### Task item
Only one stretch of the data below is wanted: the lines from the one with "b - RenderThread" through the one with "- D3D9 Driver", repeated exactly.

### Source material
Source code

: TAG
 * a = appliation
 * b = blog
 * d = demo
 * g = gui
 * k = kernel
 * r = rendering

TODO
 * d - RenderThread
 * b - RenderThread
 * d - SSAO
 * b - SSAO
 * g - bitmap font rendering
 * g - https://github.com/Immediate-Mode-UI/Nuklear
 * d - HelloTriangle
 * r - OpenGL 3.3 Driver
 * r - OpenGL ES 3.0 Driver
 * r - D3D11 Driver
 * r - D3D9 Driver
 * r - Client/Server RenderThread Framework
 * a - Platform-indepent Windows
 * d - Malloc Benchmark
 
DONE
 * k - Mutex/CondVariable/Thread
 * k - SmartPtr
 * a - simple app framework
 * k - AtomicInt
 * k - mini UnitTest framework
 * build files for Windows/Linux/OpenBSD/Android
==
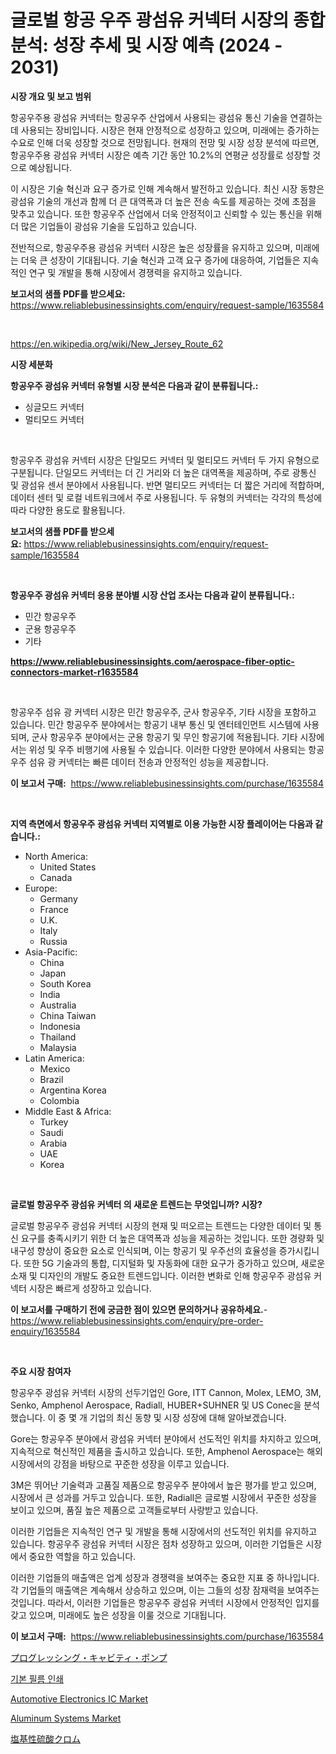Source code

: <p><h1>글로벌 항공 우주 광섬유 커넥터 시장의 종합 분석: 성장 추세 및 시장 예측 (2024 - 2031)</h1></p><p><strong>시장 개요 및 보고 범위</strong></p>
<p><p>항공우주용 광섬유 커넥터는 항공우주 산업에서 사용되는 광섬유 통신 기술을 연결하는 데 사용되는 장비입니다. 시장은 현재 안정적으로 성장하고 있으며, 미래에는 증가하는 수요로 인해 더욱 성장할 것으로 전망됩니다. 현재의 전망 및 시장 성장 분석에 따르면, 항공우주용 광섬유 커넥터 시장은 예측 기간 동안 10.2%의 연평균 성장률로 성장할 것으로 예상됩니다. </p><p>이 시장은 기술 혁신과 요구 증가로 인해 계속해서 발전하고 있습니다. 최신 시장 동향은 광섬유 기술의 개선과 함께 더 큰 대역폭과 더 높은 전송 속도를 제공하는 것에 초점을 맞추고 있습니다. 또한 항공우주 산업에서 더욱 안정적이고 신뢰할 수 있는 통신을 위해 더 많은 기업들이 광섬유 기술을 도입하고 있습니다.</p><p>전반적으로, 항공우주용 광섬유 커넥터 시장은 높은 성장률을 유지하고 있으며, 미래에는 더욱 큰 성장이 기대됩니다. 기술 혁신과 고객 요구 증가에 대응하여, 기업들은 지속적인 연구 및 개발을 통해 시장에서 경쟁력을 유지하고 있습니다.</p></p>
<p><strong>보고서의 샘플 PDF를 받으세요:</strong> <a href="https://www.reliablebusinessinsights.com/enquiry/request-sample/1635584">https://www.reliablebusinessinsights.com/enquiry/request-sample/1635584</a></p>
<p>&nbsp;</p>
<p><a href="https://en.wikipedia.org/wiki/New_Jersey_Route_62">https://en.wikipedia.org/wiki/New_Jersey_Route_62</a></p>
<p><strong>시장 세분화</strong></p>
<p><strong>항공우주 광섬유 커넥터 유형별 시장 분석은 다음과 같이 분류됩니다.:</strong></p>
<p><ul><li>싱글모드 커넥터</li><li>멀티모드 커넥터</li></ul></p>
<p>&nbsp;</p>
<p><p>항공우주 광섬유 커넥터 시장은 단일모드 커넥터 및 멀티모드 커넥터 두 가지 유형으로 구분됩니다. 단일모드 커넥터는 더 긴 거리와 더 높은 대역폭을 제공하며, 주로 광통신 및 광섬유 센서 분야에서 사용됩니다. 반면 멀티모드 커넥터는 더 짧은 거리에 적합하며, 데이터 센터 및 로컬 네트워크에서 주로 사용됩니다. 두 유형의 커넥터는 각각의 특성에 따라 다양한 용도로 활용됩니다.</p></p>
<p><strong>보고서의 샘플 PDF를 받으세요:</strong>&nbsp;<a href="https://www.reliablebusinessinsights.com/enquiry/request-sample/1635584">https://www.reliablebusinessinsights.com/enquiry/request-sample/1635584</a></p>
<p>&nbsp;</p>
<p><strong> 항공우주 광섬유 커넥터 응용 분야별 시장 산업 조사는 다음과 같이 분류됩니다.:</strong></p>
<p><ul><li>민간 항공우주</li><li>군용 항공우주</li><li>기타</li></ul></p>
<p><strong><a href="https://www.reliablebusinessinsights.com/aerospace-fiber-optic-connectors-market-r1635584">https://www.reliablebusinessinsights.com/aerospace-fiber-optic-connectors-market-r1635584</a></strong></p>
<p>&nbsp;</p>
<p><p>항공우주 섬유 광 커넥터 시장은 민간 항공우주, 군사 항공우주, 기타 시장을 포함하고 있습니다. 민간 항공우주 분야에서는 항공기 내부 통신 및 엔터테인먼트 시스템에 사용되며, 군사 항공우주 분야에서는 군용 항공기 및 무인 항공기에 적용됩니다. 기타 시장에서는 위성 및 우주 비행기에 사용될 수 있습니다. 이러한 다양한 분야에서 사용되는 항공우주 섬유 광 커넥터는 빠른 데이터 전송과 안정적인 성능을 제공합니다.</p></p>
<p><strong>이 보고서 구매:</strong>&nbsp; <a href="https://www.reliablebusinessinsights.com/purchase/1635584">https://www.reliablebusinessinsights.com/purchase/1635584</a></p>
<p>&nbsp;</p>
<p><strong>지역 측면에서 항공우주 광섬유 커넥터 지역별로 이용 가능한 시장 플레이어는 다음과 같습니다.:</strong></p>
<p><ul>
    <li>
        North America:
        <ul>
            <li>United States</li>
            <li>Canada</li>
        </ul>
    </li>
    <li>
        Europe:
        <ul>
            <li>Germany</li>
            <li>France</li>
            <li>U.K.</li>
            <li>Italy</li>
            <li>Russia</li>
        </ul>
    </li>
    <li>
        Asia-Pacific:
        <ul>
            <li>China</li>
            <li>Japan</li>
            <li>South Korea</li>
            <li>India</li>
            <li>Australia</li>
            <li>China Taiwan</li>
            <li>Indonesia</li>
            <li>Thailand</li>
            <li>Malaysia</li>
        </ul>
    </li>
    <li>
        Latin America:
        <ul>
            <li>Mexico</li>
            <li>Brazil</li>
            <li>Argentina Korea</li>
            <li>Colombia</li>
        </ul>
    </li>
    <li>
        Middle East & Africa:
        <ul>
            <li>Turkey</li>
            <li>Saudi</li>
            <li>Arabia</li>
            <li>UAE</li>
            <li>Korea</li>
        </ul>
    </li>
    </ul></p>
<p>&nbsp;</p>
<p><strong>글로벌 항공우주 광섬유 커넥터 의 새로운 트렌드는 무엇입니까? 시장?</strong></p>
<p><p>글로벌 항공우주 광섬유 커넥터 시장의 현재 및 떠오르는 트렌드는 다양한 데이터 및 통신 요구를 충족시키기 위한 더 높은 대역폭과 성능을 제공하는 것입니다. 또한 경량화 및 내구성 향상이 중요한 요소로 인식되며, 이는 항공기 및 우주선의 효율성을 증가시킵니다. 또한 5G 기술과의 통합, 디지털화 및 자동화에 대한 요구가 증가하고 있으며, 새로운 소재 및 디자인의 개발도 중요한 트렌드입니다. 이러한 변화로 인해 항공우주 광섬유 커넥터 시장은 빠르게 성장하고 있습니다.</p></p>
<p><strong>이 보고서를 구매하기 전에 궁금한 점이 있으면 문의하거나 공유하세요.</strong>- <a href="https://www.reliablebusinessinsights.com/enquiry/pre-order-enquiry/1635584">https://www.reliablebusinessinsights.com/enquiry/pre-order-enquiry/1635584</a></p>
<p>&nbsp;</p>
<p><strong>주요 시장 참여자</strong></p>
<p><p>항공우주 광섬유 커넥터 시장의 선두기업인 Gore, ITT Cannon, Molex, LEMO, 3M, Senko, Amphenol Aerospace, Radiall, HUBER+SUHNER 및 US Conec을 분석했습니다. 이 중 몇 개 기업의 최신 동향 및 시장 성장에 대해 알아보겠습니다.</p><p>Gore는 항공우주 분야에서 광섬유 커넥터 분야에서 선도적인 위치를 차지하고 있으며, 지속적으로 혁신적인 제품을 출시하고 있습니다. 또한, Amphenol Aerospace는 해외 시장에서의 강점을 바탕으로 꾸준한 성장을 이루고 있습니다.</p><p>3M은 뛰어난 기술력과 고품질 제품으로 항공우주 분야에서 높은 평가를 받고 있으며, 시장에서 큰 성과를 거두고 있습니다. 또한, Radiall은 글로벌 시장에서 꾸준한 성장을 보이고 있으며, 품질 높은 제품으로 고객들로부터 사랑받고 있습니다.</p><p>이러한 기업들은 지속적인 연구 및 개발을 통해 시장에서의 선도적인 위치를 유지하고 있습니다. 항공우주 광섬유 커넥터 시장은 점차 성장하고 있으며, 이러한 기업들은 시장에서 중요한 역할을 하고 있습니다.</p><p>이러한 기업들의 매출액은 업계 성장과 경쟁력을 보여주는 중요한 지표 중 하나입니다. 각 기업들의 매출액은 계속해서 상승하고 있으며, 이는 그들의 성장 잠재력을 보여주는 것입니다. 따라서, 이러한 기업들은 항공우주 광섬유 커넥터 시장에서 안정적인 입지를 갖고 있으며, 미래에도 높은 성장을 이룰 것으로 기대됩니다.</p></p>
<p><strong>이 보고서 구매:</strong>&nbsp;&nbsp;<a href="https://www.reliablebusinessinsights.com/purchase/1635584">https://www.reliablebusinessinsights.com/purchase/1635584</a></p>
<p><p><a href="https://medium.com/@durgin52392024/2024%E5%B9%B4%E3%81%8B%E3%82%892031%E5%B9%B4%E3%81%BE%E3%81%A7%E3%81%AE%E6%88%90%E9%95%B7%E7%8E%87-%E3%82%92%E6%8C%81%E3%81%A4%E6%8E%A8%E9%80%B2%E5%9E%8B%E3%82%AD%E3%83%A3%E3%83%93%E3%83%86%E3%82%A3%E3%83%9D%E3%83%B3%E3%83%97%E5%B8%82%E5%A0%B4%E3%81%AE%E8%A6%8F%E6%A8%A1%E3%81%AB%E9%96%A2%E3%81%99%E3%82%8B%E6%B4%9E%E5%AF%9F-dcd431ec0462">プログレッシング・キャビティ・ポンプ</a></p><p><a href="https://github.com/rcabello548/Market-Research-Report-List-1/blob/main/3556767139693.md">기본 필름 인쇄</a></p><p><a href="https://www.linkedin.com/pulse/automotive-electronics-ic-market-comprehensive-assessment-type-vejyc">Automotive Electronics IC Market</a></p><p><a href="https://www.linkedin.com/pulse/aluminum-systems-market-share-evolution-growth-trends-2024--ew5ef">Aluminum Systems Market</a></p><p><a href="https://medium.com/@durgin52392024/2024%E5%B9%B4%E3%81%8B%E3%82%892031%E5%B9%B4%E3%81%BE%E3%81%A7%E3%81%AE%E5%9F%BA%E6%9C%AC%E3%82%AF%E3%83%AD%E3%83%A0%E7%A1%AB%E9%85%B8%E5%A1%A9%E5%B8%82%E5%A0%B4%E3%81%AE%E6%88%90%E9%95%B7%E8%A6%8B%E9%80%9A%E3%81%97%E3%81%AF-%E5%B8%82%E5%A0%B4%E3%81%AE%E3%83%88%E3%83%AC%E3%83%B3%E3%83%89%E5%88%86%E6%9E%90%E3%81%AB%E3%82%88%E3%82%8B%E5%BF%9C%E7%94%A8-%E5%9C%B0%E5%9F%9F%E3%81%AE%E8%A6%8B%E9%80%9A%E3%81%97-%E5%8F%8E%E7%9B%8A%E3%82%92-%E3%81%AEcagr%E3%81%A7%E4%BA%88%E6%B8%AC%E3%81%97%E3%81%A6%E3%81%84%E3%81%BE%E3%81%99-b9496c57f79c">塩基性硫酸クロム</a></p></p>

### Solution to this exercise
 * b - RenderThread
 * d - SSAO
 * b - SSAO
 * g - bitmap font rendering
 * g - https://github.com/Immediate-Mode-UI/Nuklear
 * d - HelloTriangle
 * r - OpenGL 3.3 Driver
 * r - OpenGL ES 3.0 Driver
 * r - D3D11 Driver
 * r - D3D9 Driver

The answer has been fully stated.